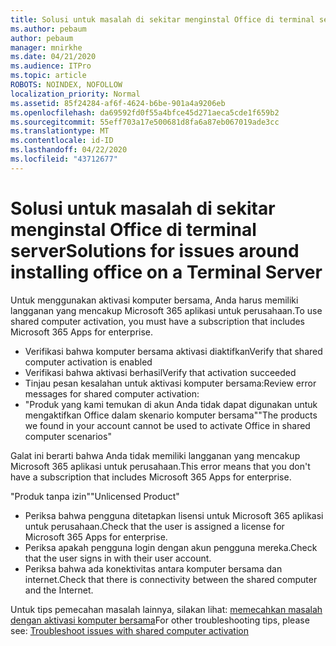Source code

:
 ```yaml
---
title: Solusi untuk masalah di sekitar menginstal Office di terminal server
ms.author: pebaum
author: pebaum
manager: mnirkhe
ms.date: 04/21/2020
ms.audience: ITPro
ms.topic: article
ROBOTS: NOINDEX, NOFOLLOW
localization_priority: Normal
ms.assetid: 85f24284-af6f-4624-b6be-901a4a9206eb
ms.openlocfilehash: da69592fd0f55a4bfce45d271aeca5cde1f659b2
ms.sourcegitcommit: 55eff703a17e500681d8fa6a87eb067019ade3cc
ms.translationtype: MT
ms.contentlocale: id-ID
ms.lasthandoff: 04/22/2020
ms.locfileid: "43712677"
---
```

# <a name="solutions-for-issues-around-installing-office-on-a-terminal-server"></a><span data-ttu-id="f7cdc-102">Solusi untuk masalah di sekitar menginstal Office di terminal server</span><span class="sxs-lookup"><span data-stu-id="f7cdc-102">Solutions for issues around installing office on a Terminal Server</span></span>

<span data-ttu-id="f7cdc-103">Untuk menggunakan aktivasi komputer bersama, Anda harus memiliki langganan yang mencakup Microsoft 365 aplikasi untuk perusahaan.</span><span class="sxs-lookup"><span data-stu-id="f7cdc-103">To use shared computer activation, you must have a subscription that includes Microsoft 365 Apps for enterprise.</span></span>
  
- <span data-ttu-id="f7cdc-104">Verifikasi bahwa komputer bersama aktivasi diaktifkan</span><span class="sxs-lookup"><span data-stu-id="f7cdc-104">Verify that shared computer activation is enabled</span></span>
- <span data-ttu-id="f7cdc-105">Verifikasi bahwa aktivasi berhasil</span><span class="sxs-lookup"><span data-stu-id="f7cdc-105">Verify that activation succeeded</span></span>
- <span data-ttu-id="f7cdc-106">Tinjau pesan kesalahan untuk aktivasi komputer bersama:</span><span class="sxs-lookup"><span data-stu-id="f7cdc-106">Review error messages for shared computer activation:</span></span>
- <span data-ttu-id="f7cdc-107">"Produk yang kami temukan di akun Anda tidak dapat digunakan untuk mengaktifkan Office dalam skenario komputer bersama"</span><span class="sxs-lookup"><span data-stu-id="f7cdc-107">"The products we found in your account cannot be used to activate Office in shared computer scenarios"</span></span>
  
<span data-ttu-id="f7cdc-108">Galat ini berarti bahwa Anda tidak memiliki langganan yang mencakup Microsoft 365 aplikasi untuk perusahaan.</span><span class="sxs-lookup"><span data-stu-id="f7cdc-108">This error means that you don't have a subscription that includes Microsoft 365 Apps for enterprise.</span></span>

<span data-ttu-id="f7cdc-109">"Produk tanpa izin"</span><span class="sxs-lookup"><span data-stu-id="f7cdc-109">"Unlicensed Product"</span></span>

- <span data-ttu-id="f7cdc-110">Periksa bahwa pengguna ditetapkan lisensi untuk Microsoft 365 aplikasi untuk perusahaan.</span><span class="sxs-lookup"><span data-stu-id="f7cdc-110">Check that the user is assigned a license for Microsoft 365 Apps for enterprise.</span></span>
- <span data-ttu-id="f7cdc-111">Periksa apakah pengguna login dengan akun pengguna mereka.</span><span class="sxs-lookup"><span data-stu-id="f7cdc-111">Check that the user signs in with their user account.</span></span>
- <span data-ttu-id="f7cdc-112">Periksa bahwa ada konektivitas antara komputer bersama dan internet.</span><span class="sxs-lookup"><span data-stu-id="f7cdc-112">Check that there is connectivity between the shared computer and the Internet.</span></span>

<span data-ttu-id="f7cdc-113">Untuk tips pemecahan masalah lainnya, silakan lihat: [memecahkan masalah dengan aktivasi komputer bersama](https://docs.microsoft.com/DeployOffice/troubleshoot-issues-with-shared-computer-activation-for-office-365-proplus)</span><span class="sxs-lookup"><span data-stu-id="f7cdc-113">For other troubleshooting tips, please see: [Troubleshoot issues with shared computer activation](https://docs.microsoft.com/DeployOffice/troubleshoot-issues-with-shared-computer-activation-for-office-365-proplus)</span></span>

__________________________________________________

#### [WORK ORDER]
Nothing should be returned except the lines from the one containing "and the Internet.</span></span>" through the last line of the data, each restated word for word.

#### [RESPONSE BELOW]
- <span data-ttu-id="f7cdc-112">Periksa bahwa ada konektivitas antara komputer bersama dan internet.</span><span class="sxs-lookup"><span data-stu-id="f7cdc-112">Check that there is connectivity between the shared computer and the Internet.</span></span>

<span data-ttu-id="f7cdc-113">Untuk tips pemecahan masalah lainnya, silakan lihat: [memecahkan masalah dengan aktivasi komputer bersama](https://docs.microsoft.com/DeployOffice/troubleshoot-issues-with-shared-computer-activation-for-office-365-proplus)</span><span class="sxs-lookup"><span data-stu-id="f7cdc-113">For other troubleshooting tips, please see: [Troubleshoot issues with shared computer activation](https://docs.microsoft.com/DeployOffice/troubleshoot-issues-with-shared-computer-activation-for-office-365-proplus)</span></span>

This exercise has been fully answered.